I have only seen tonight's first episode of this "cultural and social experiment" but I know already, along with the cured eel and wet crinolines, there is going to be lots of hugging and lots of learning between the Pakeha and Maori families. With no fruity girls in bikinis, no Marc Ellis and no sponsors it is hard to believe One Land comes from Julie Christie's production house Eyeworks - along with collaborators Black Inc. Who knew the company that brought us Celebrity Treasure Island could be so restrained and scholarly?

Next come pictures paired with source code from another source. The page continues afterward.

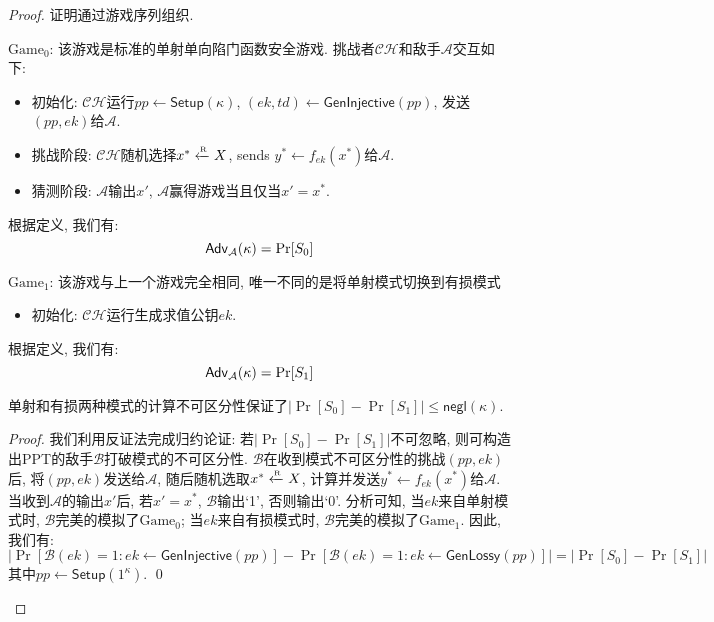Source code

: \begin{proof}
证明通过游戏序列组织. 
\begin{trivlist}
\item $\text{Game}_0$: 该游戏是标准的单射单向陷门函数安全游戏. 挑战者$\mathcal{CH}$和敌手$\mathcal{A}$交互如下:
\begin{itemize}
\item 初始化: $\mathcal{CH}$运行$pp \leftarrow \mathsf{Setup}(\kappa)$, 
    $(ek, td) \leftarrow \mathsf{GenInjective}(pp)$, 发送$(pp, ek)$给$\mathcal{A}$. 

\item 挑战阶段: $\mathcal{CH}$随机选择$x^* \xleftarrow{\textup{\tiny R}} X$, sends $y^* \leftarrow f_{ek}(x^*)$给$\mathcal{A}$. 
    
\item 猜测阶段: $\mathcal{A}$输出$x'$, $\mathcal{A}$赢得游戏当且仅当$x' = x^*$. 
\end{itemize}
根据定义, 我们有: 
\begin{equation*}
	\mathsf{Adv}_\mathcal{A}(\kappa) = \Pr[S_0]
\end{equation*}

\item $\text{Game}_1$: 该游戏与上一个游戏完全相同, 唯一不同的是将单射模式切换到有损模式 
\begin{itemize}
\item 初始化: $\mathcal{CH}$运行生成求值公钥$ek$. 
\end{itemize}
根据定义, 我们有: 
\begin{equation*}
	\mathsf{Adv}_\mathcal{A}(\kappa) = \Pr[S_1]
\end{equation*}
\end{trivlist}

\begin{claim}
单射和有损两种模式的计算不可区分性保证了$|\Pr[S_0] - \Pr[S_1]| \leq \mathsf{negl}(\kappa)$.  
\end{claim}

\begin{proof}
我们利用反证法完成归约论证: 若$|\Pr[S_0] - \Pr[S_1]|$不可忽略, 则可构造出PPT的敌手$\mathcal{B}$打破模式的不可区分性. 
$\mathcal{B}$在收到模式不可区分性的挑战$(pp, ek)$后, 将$(pp, ek)$发送给$\mathcal{A}$, 
随后随机选取$x^* \xleftarrow{\textup{\tiny R}} X$, 计算并发送$y^* \leftarrow f_{ek}(x^*)$给$\mathcal{A}$. 
当收到$\mathcal{A}$的输出$x'$后, 若$x' = x^*$, $\mathcal{B}$输出`1', 否则输出`0'. 
分析可知, 当$ek$来自单射模式时, $\mathcal{B}$完美的模拟了$\text{Game}_0$; 
当$ek$来自有损模式时, $\mathcal{B}$完美的模拟了$\text{Game}_1$. 
因此, 我们有: 
\begin{equation*}
|\Pr[\mathcal{B}(ek)=1: ek \leftarrow \mathsf{GenInjective}(pp)] - 
\Pr[\mathcal{B}(ek)=1: ek \leftarrow \mathsf{GenLossy}(pp)]| = |\Pr[S_0] - \Pr[S_1]| 
\end{equation*} 
其中$pp \leftarrow \mathsf{Setup}(1^\kappa)$. \qed
\end{proof}


\end{proof}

The premise for the show is the sort of thing that causes New Zealand on Air executives to wet their panties. Take a Maori family that only speaks te reo and a Maori family with no knowledge of their culture and plonk them together in a pa to live like Maori would have in the mid-19th century. That means no electricity, no toilet, no running water, no basics of modern life - but with one whanau speaking only te reo and the other speaking none, there are many amusing pidgin Maori charades. From one family: "It's raining. The Sky Father is crying for his wife the Earth Mother." The other: "Are these our beds?"
"Yeah, mate. You like?"
"No."
Also thrown into the mix is a Pakeha family who are European settlers - from Christchurch, natch - who have never had any contact with Maori.
"Two cultures on a collision course" the voiceover informs us, with as much laid-back drama as can be summoned when there is no Matthew Ridge in sight.
One Land is a class act but I can't imagine historian James Belich saying: "This is the most crazy arse thing we've ever done." That comes from Pakeha midwife Tarnia Smith, as she struggles into her bonnet in preparation for getting on a tall ship to go back in time. "We're either going to divorce each other or be stronger when we get back." After seeing her response when her husband tries to stop her setting her long dress alight - "fricking know-it-all!" - the outcome remains to be seen.
Meanwhile, the Smiths' two larrikin sons look set to be the colonial Marc Ellis characters. "The boys' clubbing days are about to come to an abrupt end," the narrator smirks. And Evan Dalrymple - the Maori man who knows nothing of his heritage - looks set for a dramatic character arc. "He's my rangitira, so we'll see where we go with that," Dalrymple drily ponders his te reo-speaking village chief.
One Land is a fish-out-of-water show with a difference - it may help you pass NCEA history.
Speaking of fish-out-of-water shows, two weeks ago when I reviewed Toni Collette's new multiple personality drama United States of Tara, I included a quote from the New York Times review of the show. I must have been having my own evil-twin moment because there was another quote and some turns of phrase that I included in my article but didn't attribute. The rest of the review was entirely my own made-up rubbish. My bad.
* One Land debuts on TV One tonight at 7.30pm.